(baptised 16 June 1723 – 17 July 1790)
Adam Smith was a Scottish moral philosopher and a pioneer of political economics.
He was one of the key figures of the Scottish Enlightenment and was part of a brilliant intellectual circle that included David Hume, John Home, Lord Hailes and William Robertson.
In 1764, Smith left Glasgow to travel in Europe where met a number of leading European intellectuals including Voltaire, Rousseau and Quesnay.
There has been considerable scholarly debate about the nature of Smith’s religious views. Smith’s father had a strong interest in Christianity and belonged to the moderate wing of the Church of Scotland.
Smith received the The Snell Exhibition – an annual scholarship awarded to a student of the University of Glasgow to allow them to undertake postgraduate study at Balliol College, Oxford.
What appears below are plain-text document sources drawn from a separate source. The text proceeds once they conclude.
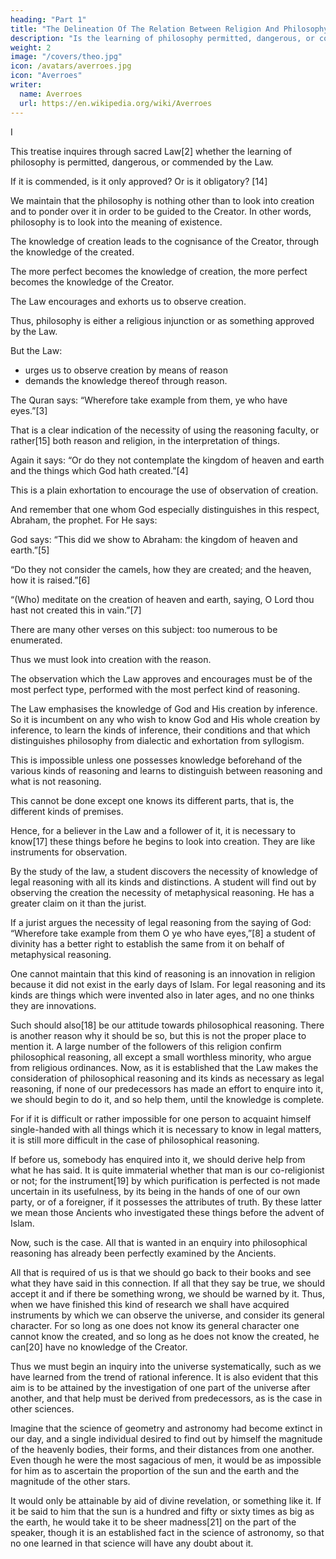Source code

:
 ```yaml
---
heading: "Part 1"
title: "The Delineation Of The Relation Between Religion And Philosophy"
description: "Is the learning of philosophy permitted, dangerous, or commended by the Law?"
weight: 2
image: "/covers/theo.jpg"
icon: /avatars/averroes.jpg
icon: "Averroes"
writer:
  name: Averroes
  url: https://en.wikipedia.org/wiki/Averroes
---
```



<!-- Translator: Mohammad Jamil-Ur-Rehman
Release Date: June 27, 2021 [eBook #65708] -->


<!-- CONTENTS
I. A Decisive Discourse on the Delineation of the Relation between Religion and Philosophy.	13
Ia. Appendix: On the Problem of Eternal Knowledge which Averroes has mentioned in his Decisive Discourse.	72
II. An Exposition of the Methods of Argument concerning the Doctrines of the Faith, and a Determination of Doubts and misleading Innovation brought into the Faith through Interpretations.	83 -->


I

<!-- And after: Praise be to God for all His praiseworthy acts, and blessings on Mohammad, His slave, the Pure, the Chosen One and His Apostle.  -->

This treatise inquires through sacred Law[2] whether the learning of philosophy <!-- and other sciences appertaining thereto  --> is permitted, dangerous, or commended by the Law.

If it is commended, is it only approved? Or is it obligatory? [14] 

We maintain that the philosophy is nothing other than to look into creation and to ponder over it in order to be guided to the Creator. In other words, philosophy is to look into the meaning of existence. 

The knowledge of creation leads to the cognisance of the Creator, through the knowledge of the created. 

The more perfect becomes the knowledge of creation, the more perfect becomes the knowledge of the Creator. 

The Law encourages and exhorts us to observe creation. 

Thus, philosophy is either a religious injunction or as something approved by the Law. 

But the Law:
- urges us to observe creation by means of reason
- demands the knowledge thereof through reason. 

The Quran says: “Wherefore take example from them, ye who have eyes.”[3] 

That is a clear indication of the necessity of using the reasoning faculty, or rather[15] both reason and religion, in the interpretation of things. 

Again it says: “Or do they not contemplate the kingdom of heaven and earth and the things which God hath created.”[4] 

This is a plain exhortation to encourage the use of observation of creation. 

And remember that one whom God especially distinguishes in this respect, Abraham, the prophet. For He says: 


God says: “This did we show to Abraham: the kingdom of heaven and earth.”[5] 

“Do they not consider the camels, how they are created; and the heaven, how it is raised.”[6] 

“(Who) meditate on the creation of heaven and earth, saying, O Lord thou hast not created this in vain.”[7] 

There are many other verses on this subject: too numerous to be enumerated.

<!-- Now, it being established that the Law makes the observation and consideration of creation by reason obligatory—and[16] consideration is nothing but to make explicit the implicit—this can only be done through reason.  -->

Thus we must look into creation with the reason.

The observation which the Law approves and encourages must be of the most perfect type, performed with the most perfect kind of reasoning. 

The Law emphasises the knowledge of God and His creation by inference. So it is incumbent on any who wish to know God and His whole creation by inference, to learn the kinds of inference, their conditions and that which distinguishes philosophy from dialectic and exhortation from syllogism.

This is impossible unless one possesses knowledge beforehand of the various kinds of reasoning and learns to distinguish between reasoning and what is not reasoning. 

This cannot be done except one knows its different parts, that is, the different kinds of premises.

Hence, for a believer in the Law and a follower of it, it is necessary to know[17] these things before he begins to look into creation. They are like instruments for observation. 

By the study of the law, a student discovers the necessity of knowledge of legal reasoning with all its kinds and distinctions. A student will find out by observing the creation the necessity of metaphysical reasoning. He has a greater claim on it than the jurist. 

If a jurist argues the necessity of legal reasoning from the saying of God: “Wherefore take example from them O ye who have eyes,”[8] a student of divinity has a better right to establish the same from it on behalf of metaphysical reasoning.

One cannot maintain that this kind of reasoning is an innovation in religion because it did not exist in the early days of Islam. For legal reasoning and its kinds are things which were invented also in later ages, and no one thinks they are innovations. 

Such should also[18] be our attitude towards philosophical reasoning. There is another reason why it should be so, but this is not the proper place to mention it. A large number of the followers of this religion confirm philosophical reasoning, all except a small worthless minority, who argue from religious ordinances. Now, as it is established that the Law makes the consideration of philosophical reasoning and its kinds as necessary as legal reasoning, if none of our predecessors has made an effort to enquire into it, we should begin to do it, and so help them, until the knowledge is complete. 

For if it is difficult or rather impossible for one person to acquaint himself single-handed with all things which it is necessary to know in legal matters, it is still more difficult in the case of philosophical reasoning. 

If before us, somebody has enquired into it, we should derive help from what he has said. It is quite immaterial whether that man is our co-religionist or not; for the instrument[19] by which purification is perfected is not made uncertain in its usefulness, by its being in the hands of one of our own party, or of a foreigner, if it possesses the attributes of truth. By these latter we mean those Ancients who investigated these things before the advent of Islam.

Now, such is the case. All that is wanted in an enquiry into philosophical reasoning has already been perfectly examined by the Ancients. 

All that is required of us is that we should go back to their books and see what they have said in this connection. If all that they say be true, we should accept it and if there be something wrong, we should be warned by it. Thus, when we have finished this kind of research we shall have acquired instruments by which we can observe the universe, and consider its general character. For so long as one does not know its general character one cannot know the created, and so long as he does not know the created, he can[20] have no knowledge of the Creator. 

Thus we must begin an inquiry into the universe systematically, such as we have learned from the trend of rational inference. It is also evident that this aim is to be attained by the investigation of one part of the universe after another, and that help must be derived from predecessors, as is the case in other sciences. 

Imagine that the science of geometry and astronomy had become extinct in our day, and a single individual desired to find out by himself the magnitude of the heavenly bodies, their forms, and their distances from one another. Even though he were the most sagacious of men, it would be as impossible for him as to ascertain the proportion of the sun and the earth and the magnitude of the other stars. 

It would only be attainable by aid of divine revelation, or something like it. If it be said to him that the sun is a hundred and fifty or sixty times as big as the earth, he would take it to be sheer madness[21] on the part of the speaker, though it is an established fact in the science of astronomy, so that no one learned in that science will have any doubt about it.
There he rejected Christianity and it is generally believed that he returned to Scotland as a deist.
Economist Ronald Coase has challenged the view that Smith was a deist, stating that while Smith may have referred to the “Great Architect of the Universe” in his works, other scholars have “very much exaggerated the extent to which Adam Smith was committed to a belief in a personal God.
He based this on analysis of a remark in The Wealth of Nations where Smith writes that the curiosity of mankind about the “great phenomena of nature” such as “the generation, the life, growth and dissolution of plants and animals” has led men to “enquire into their causes”.
Coase also notes Smith’s observation that “[s]uperstition first attempted to satisfy this curiosity, by referring all those wonderful appearances to the immediate agency of the gods.”